● **TASK GOAL**
With all pictures omitted, return verbatim the lines from the beginning of the records below through the line containing "This project provides".

Dataset entries:
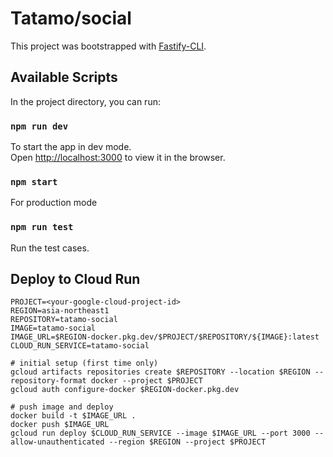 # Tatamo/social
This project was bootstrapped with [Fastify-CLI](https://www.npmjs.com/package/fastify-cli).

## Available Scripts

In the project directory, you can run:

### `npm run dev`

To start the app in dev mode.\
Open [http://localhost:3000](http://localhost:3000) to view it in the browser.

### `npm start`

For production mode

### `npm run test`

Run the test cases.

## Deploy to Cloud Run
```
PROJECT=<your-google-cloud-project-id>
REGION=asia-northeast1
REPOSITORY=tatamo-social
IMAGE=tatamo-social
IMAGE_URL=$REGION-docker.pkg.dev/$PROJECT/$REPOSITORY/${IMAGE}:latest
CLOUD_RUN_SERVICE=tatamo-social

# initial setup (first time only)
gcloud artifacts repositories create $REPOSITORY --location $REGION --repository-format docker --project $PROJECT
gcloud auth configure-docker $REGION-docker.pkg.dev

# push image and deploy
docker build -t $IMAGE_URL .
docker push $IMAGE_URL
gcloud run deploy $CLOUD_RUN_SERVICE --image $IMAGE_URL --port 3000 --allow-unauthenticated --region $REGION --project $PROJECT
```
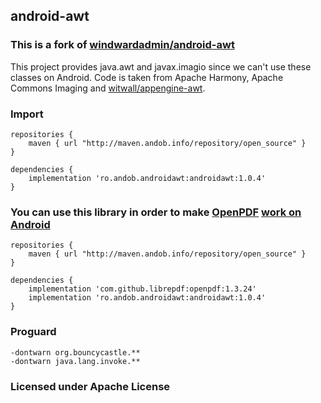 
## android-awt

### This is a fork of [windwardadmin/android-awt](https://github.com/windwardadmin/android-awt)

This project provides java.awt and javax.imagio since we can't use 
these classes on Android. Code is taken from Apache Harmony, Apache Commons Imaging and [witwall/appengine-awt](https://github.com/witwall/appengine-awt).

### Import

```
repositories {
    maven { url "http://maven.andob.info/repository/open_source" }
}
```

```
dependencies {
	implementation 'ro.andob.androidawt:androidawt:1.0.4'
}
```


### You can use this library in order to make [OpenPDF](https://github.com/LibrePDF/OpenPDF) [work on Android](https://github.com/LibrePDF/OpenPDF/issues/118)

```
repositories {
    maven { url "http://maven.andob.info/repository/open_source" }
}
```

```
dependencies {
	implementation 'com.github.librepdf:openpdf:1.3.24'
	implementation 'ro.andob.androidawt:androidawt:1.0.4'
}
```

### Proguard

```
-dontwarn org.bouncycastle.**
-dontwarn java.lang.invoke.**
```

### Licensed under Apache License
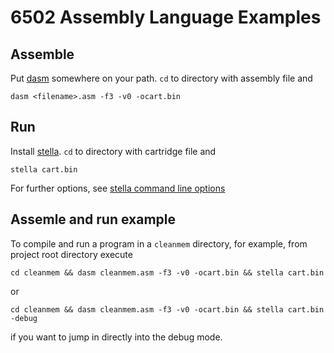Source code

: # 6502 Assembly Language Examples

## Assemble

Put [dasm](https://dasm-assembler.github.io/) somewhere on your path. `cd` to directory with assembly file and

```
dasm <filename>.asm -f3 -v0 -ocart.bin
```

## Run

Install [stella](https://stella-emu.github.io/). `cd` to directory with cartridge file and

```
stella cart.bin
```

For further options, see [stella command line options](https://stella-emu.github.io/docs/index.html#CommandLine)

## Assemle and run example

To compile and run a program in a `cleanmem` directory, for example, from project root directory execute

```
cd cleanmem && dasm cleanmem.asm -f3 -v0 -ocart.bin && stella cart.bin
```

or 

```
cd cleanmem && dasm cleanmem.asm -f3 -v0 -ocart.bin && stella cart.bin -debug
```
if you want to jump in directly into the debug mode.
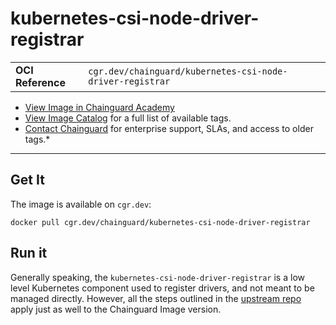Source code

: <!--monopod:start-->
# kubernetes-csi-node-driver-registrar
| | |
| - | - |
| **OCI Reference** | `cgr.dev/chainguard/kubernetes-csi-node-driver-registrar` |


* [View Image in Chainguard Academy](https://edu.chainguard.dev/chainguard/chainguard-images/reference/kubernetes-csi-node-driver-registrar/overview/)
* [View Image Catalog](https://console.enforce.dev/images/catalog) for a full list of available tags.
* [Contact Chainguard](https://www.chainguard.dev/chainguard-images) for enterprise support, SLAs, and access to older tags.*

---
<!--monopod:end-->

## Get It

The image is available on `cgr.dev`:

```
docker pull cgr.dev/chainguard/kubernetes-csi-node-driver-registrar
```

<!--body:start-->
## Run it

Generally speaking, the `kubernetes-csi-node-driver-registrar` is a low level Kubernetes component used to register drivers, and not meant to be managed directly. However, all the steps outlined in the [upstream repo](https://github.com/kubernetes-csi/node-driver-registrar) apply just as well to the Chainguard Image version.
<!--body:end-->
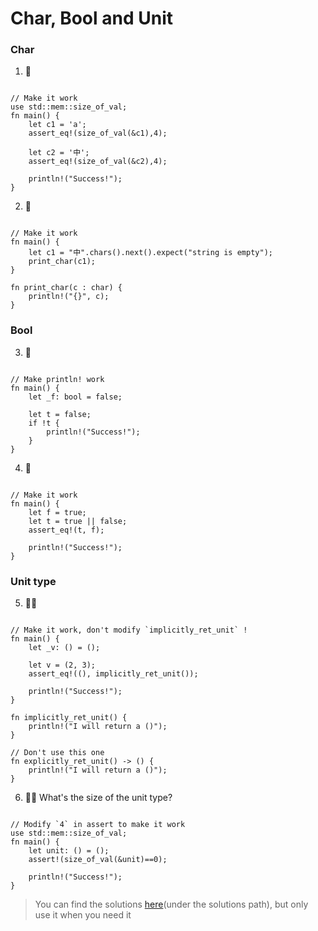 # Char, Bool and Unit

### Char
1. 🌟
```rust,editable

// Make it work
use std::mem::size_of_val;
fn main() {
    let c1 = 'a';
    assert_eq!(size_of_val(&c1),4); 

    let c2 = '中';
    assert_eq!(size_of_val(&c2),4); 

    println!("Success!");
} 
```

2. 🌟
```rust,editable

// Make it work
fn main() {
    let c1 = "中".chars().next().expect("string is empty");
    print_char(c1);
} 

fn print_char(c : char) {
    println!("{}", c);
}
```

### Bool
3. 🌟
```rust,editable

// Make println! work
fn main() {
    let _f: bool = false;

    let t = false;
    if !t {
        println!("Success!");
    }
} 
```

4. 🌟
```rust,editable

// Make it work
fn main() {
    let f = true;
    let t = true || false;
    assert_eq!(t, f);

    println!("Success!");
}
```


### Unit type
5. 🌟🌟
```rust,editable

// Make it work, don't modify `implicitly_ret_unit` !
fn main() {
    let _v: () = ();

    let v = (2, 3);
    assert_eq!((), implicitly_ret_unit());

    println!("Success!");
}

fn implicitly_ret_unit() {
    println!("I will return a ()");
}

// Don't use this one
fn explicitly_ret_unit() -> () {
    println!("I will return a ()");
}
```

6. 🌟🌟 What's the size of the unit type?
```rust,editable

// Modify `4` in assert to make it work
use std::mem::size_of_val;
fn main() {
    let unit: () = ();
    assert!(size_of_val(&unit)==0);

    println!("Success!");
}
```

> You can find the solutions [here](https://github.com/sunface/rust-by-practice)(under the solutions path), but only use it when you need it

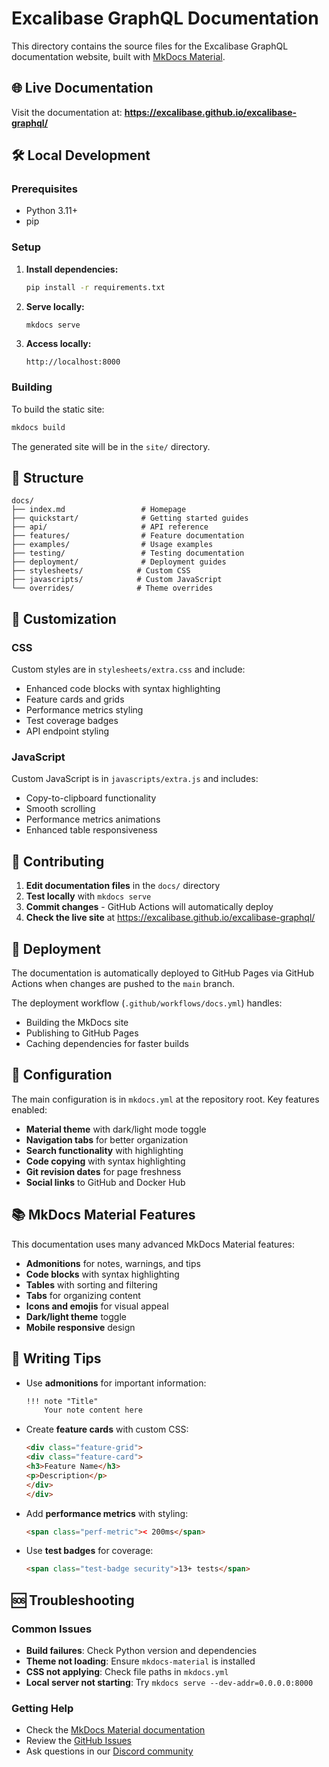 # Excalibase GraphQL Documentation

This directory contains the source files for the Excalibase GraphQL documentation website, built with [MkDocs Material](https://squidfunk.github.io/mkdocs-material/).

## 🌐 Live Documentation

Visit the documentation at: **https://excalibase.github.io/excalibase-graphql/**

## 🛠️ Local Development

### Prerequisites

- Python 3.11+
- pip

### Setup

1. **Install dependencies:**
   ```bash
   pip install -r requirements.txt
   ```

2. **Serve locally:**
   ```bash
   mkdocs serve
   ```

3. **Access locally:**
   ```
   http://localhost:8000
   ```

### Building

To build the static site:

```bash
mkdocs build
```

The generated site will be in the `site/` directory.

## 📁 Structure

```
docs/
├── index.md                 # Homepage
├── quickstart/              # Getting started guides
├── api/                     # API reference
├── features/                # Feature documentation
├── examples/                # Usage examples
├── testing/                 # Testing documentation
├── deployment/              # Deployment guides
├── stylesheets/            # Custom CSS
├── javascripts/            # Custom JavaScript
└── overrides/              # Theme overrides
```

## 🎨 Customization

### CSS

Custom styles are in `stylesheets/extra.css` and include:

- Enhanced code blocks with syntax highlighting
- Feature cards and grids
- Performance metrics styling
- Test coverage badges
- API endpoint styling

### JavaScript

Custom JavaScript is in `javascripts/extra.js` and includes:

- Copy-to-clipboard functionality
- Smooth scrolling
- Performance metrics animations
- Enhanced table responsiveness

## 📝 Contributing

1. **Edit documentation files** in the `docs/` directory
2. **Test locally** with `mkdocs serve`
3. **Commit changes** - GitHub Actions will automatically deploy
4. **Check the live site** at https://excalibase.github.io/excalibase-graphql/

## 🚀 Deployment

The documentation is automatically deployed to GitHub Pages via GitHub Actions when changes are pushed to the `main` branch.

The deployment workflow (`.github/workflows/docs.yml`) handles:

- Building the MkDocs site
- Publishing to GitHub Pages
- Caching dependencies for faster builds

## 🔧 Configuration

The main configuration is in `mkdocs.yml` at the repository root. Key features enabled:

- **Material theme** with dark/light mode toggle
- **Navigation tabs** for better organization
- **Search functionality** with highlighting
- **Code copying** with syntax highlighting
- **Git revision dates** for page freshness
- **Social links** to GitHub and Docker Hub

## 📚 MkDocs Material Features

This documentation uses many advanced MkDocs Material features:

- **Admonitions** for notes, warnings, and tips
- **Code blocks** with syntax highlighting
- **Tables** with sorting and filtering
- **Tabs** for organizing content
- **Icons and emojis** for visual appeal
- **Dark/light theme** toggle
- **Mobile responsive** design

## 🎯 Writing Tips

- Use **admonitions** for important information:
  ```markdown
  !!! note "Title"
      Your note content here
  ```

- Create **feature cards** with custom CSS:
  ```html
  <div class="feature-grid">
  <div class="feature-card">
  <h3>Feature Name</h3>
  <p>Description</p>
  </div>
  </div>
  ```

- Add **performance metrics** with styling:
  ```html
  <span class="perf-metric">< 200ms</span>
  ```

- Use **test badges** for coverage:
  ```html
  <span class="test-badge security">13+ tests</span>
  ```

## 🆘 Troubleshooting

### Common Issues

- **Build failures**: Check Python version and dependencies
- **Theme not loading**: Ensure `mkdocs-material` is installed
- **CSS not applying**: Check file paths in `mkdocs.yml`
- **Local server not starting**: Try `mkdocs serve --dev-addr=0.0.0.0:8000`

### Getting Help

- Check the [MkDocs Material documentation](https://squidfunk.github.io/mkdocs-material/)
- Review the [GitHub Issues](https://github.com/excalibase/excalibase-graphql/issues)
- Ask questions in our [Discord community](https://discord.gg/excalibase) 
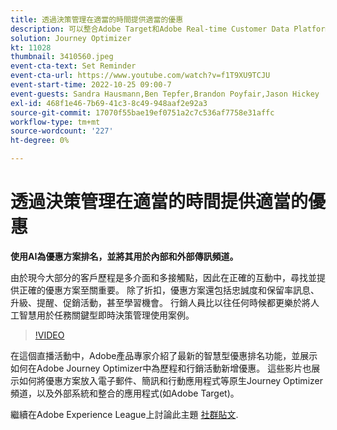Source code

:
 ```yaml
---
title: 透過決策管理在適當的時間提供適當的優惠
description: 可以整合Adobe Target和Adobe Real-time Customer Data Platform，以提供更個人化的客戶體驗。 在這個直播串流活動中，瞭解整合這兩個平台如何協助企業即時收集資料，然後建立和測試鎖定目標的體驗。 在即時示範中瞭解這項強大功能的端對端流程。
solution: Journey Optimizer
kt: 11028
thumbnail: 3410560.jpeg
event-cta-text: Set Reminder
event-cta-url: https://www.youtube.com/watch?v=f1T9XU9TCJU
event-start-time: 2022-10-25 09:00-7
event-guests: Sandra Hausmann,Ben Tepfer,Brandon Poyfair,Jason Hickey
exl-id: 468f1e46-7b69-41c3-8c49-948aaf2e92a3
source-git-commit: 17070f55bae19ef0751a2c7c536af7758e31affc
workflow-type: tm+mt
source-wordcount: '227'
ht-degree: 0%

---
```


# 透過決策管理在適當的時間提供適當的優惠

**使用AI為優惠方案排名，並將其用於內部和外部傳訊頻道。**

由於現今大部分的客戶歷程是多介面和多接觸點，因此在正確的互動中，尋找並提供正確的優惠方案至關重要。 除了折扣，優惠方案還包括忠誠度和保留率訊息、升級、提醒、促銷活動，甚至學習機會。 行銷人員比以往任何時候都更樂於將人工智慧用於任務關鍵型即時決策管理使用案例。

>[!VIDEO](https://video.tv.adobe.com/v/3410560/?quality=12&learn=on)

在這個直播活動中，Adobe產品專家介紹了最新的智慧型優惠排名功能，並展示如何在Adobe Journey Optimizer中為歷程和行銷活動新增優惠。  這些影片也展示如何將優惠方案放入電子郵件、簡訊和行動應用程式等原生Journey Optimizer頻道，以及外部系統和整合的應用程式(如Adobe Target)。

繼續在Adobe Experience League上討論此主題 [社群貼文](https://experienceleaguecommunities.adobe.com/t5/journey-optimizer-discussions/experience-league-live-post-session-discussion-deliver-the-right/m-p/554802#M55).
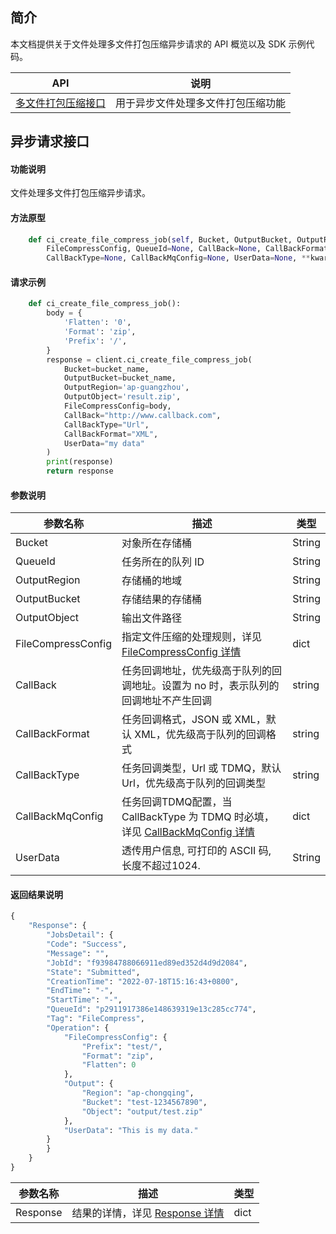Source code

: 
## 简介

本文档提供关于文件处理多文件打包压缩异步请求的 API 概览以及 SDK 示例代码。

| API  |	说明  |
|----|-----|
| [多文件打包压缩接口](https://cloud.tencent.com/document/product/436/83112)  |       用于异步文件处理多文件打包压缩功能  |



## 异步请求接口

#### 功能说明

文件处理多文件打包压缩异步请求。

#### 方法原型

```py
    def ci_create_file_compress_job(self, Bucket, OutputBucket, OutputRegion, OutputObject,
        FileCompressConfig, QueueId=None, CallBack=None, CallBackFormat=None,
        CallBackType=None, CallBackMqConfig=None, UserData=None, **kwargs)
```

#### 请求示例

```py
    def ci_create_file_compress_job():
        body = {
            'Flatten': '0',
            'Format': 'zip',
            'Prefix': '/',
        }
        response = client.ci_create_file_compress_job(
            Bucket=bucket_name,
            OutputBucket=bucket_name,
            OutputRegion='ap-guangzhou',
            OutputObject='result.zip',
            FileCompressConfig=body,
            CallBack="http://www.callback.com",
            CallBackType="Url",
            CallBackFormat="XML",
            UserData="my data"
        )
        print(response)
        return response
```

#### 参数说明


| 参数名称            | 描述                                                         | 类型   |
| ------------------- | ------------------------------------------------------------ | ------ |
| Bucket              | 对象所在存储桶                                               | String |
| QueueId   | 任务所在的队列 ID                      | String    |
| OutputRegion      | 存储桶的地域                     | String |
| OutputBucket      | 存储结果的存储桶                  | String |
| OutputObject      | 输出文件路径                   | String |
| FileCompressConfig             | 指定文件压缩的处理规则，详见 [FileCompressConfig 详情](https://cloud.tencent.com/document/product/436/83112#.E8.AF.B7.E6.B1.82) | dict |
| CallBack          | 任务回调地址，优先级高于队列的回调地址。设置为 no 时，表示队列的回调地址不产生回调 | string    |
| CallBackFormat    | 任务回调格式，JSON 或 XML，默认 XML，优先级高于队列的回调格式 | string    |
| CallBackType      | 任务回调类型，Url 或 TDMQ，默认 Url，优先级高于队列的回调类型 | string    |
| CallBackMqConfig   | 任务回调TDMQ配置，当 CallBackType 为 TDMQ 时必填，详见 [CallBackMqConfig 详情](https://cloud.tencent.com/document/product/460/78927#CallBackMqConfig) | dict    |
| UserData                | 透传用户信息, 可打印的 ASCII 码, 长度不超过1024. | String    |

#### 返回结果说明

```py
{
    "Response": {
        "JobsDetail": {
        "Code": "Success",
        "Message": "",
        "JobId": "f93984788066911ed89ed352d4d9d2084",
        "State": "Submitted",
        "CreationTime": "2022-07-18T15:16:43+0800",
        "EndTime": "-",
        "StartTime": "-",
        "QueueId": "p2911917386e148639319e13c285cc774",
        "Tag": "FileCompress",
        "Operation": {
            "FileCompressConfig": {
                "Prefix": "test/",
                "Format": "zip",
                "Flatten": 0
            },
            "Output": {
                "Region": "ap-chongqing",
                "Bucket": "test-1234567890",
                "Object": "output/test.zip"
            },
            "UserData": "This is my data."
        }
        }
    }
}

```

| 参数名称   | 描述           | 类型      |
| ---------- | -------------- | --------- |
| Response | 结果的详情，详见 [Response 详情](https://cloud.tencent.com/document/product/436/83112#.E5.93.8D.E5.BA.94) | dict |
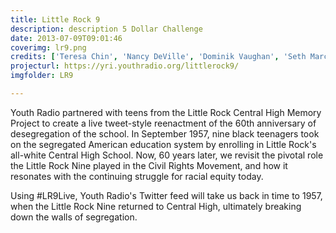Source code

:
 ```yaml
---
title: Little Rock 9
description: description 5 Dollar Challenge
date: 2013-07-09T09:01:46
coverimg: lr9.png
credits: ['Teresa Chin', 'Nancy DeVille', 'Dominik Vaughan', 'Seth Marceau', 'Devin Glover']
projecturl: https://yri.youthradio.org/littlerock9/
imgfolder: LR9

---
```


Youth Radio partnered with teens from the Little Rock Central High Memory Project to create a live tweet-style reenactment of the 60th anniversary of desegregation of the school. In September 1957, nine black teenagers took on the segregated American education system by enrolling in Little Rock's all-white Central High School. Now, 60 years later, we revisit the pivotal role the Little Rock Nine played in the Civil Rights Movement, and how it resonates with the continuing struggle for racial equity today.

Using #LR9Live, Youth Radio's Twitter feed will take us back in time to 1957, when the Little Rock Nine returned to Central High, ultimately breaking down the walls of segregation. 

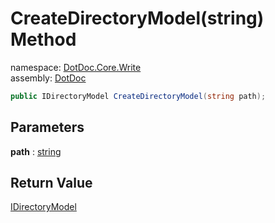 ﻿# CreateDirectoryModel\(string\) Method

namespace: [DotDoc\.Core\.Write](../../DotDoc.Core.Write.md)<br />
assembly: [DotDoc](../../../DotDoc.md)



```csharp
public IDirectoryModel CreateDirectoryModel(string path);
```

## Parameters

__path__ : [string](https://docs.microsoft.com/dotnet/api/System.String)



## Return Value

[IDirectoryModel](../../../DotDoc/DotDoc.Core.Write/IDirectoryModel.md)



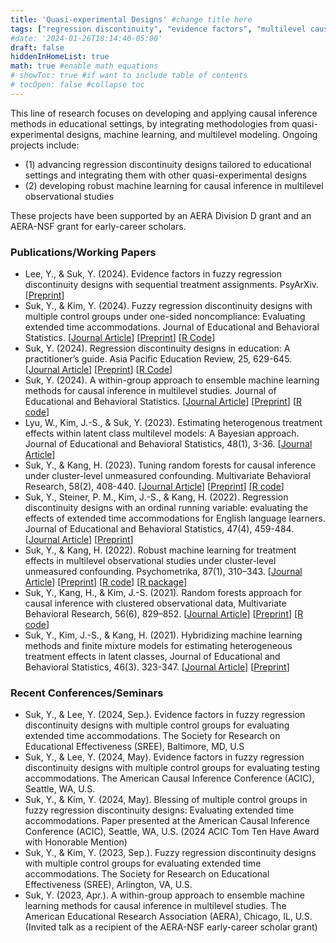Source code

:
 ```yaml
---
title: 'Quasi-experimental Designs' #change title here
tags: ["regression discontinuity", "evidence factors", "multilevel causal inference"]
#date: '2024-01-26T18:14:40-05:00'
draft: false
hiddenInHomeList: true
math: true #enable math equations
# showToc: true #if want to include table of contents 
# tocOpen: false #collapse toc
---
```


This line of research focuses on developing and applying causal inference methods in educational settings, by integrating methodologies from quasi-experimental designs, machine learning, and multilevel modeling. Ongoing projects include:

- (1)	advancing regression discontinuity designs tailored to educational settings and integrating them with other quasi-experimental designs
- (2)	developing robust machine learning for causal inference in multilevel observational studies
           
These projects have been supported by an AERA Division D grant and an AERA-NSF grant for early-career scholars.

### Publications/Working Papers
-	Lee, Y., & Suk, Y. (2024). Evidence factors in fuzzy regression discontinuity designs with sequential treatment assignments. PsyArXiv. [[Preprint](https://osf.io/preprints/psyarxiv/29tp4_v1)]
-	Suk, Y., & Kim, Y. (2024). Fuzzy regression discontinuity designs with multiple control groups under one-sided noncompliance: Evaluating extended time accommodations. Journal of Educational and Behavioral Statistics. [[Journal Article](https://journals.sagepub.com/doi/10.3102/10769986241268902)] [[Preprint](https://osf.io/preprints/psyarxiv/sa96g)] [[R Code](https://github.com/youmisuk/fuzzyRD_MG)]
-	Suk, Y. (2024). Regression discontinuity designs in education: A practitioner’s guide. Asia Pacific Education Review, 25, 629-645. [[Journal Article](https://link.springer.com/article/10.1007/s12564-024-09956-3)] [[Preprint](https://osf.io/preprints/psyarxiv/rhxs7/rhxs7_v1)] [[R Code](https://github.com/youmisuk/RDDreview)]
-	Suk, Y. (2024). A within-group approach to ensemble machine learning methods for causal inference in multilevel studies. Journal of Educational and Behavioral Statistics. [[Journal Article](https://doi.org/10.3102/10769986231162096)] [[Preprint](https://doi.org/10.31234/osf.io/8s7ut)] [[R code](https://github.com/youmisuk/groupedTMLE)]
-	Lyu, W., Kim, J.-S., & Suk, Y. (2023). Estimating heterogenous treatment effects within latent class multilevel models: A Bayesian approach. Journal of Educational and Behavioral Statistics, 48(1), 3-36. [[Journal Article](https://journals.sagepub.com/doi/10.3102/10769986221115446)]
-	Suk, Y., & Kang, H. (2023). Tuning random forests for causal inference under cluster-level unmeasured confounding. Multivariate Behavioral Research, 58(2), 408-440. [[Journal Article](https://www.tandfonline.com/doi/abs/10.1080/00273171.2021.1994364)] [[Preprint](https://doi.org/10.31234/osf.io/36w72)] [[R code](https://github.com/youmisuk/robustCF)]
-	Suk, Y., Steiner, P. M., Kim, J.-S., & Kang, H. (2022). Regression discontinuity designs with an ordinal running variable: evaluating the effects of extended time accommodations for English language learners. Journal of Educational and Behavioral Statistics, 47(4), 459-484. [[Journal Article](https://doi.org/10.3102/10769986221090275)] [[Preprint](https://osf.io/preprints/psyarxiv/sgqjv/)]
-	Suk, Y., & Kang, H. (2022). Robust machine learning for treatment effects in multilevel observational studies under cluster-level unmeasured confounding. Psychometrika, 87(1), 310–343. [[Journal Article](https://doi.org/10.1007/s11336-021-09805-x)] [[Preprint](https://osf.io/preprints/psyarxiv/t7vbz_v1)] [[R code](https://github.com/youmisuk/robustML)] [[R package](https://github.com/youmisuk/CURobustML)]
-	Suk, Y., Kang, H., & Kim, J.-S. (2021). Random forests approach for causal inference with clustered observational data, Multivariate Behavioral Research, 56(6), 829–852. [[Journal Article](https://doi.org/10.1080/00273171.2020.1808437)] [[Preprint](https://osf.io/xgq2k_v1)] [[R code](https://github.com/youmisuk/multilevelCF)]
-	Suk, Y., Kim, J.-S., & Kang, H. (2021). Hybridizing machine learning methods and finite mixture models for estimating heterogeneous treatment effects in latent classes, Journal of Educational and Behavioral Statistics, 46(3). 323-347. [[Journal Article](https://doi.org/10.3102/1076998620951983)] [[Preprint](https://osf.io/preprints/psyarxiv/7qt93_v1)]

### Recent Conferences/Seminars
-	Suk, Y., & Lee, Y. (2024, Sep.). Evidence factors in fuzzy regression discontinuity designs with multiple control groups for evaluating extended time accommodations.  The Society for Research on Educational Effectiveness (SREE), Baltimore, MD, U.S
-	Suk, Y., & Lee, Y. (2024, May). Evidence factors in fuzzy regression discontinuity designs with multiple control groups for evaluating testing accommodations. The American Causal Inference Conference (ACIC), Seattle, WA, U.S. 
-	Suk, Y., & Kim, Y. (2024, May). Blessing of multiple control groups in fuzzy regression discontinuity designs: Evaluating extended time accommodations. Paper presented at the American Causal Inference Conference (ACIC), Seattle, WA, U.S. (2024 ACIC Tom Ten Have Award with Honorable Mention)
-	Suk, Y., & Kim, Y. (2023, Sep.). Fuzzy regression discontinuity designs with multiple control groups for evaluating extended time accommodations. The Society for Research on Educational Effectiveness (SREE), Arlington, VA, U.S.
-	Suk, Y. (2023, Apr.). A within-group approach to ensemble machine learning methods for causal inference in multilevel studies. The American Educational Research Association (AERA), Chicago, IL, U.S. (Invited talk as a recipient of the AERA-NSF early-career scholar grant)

● **EXPECTED OUTPUT**
 # Tatamo/social
This project was bootstrapped with [Fastify-CLI](https://www.npmjs.com/package/fastify-cli).

## Available Scripts

In the project directory, you can run:

### `npm run dev`

To start the app in dev mode.\
Open [http://localhost:3000](http://localhost:3000) to view it in the browser.

### `npm start`

For production mode

### `npm run test`

Run the test cases.

## Deploy to Cloud Run
```
PROJECT=<your-google-cloud-project-id>
REGION=asia-northeast1
REPOSITORY=tatamo-social
IMAGE=tatamo-social
IMAGE_URL=$REGION-docker.pkg.dev/$PROJECT/$REPOSITORY/${IMAGE}:latest
CLOUD_RUN_SERVICE=tatamo-social

# initial setup (first time only)
gcloud artifacts repositories create $REPOSITORY --location $REGION --repository-format docker --project $PROJECT
gcloud auth configure-docker $REGION-docker.pkg.dev

# push image and deploy
docker build -t $IMAGE_URL .
docker push $IMAGE_URL
gcloud run deploy $CLOUD_RUN_SERVICE --image $IMAGE_URL --port 3000 --allow-unauthenticated --region $REGION --project $PROJECT
```
## android-awt

### This is a fork of [windwardadmin/android-awt](https://github.com/windwardadmin/android-awt)

This project provides java.awt and javax.imagio since we can't use 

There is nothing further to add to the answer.